HERE COME the Germans. On May 21st Raisin, a “deposit marketplace” from Berlin, declared its intention to set up shop in America. Within a year Raisin hopes to follow its compatriot, N26, a mobile bank that is due to open there soon. Yet neither will, technically, be a bank. Remarkably, no such startup yet has a national banking charter in America, although the country is a hotbed of financial technology, spawning innovators from PayPal to Quicken Loans.

Both Raisin and N26 will rely, at least at first, on the charters and deposit insurance of local “sponsor” banks. That route is “fastest to market”, says Nicolas Kopp of N26. It is also common. Sponsors such as the Bancorp Bank, Cross River Bank and WebBank stand behind fintechs and others wanting to offer banking services. (They often supply technology, too.)
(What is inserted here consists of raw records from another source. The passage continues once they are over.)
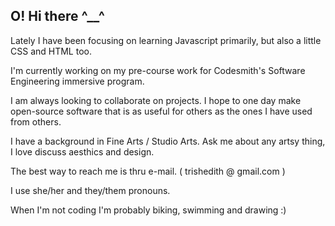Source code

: ## O! Hi there ^__^

Lately I have been focusing on learning Javascript primarily, but also a little CSS and HTML too. 

I'm currently working on my pre-course work for Codesmith's Software Engineering immersive program.  

I am always looking to collaborate on projects.  I hope to one day make open-source software that is as useful for others as the ones I have used from others.

I have a background in Fine Arts / Studio Arts.  Ask me about any artsy thing, I love discuss aesthics and design.

The best way to reach me is thru e-mail.  ( trishedith @ gmail.com )

I use she/her and they/them pronouns.

When I'm not coding I'm probably biking, swimming and drawing :)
Varo Bank, of Salt Lake City (hitherto a partner of Bancorp), is likely to be the first purely mobile bank with a national charter. Last August the Office of the Comptroller of the Currency (OCC), a supervisor, gave Varo preliminary approval, subject to its raising $104m in capital and other conditions. Varo will also need a nod from the Federal Deposit Insurance Corporation (FDIC), which it first approached in early 2017. Robinhood, an online wealth-manager, has also applied to the OCC and Square, which handles...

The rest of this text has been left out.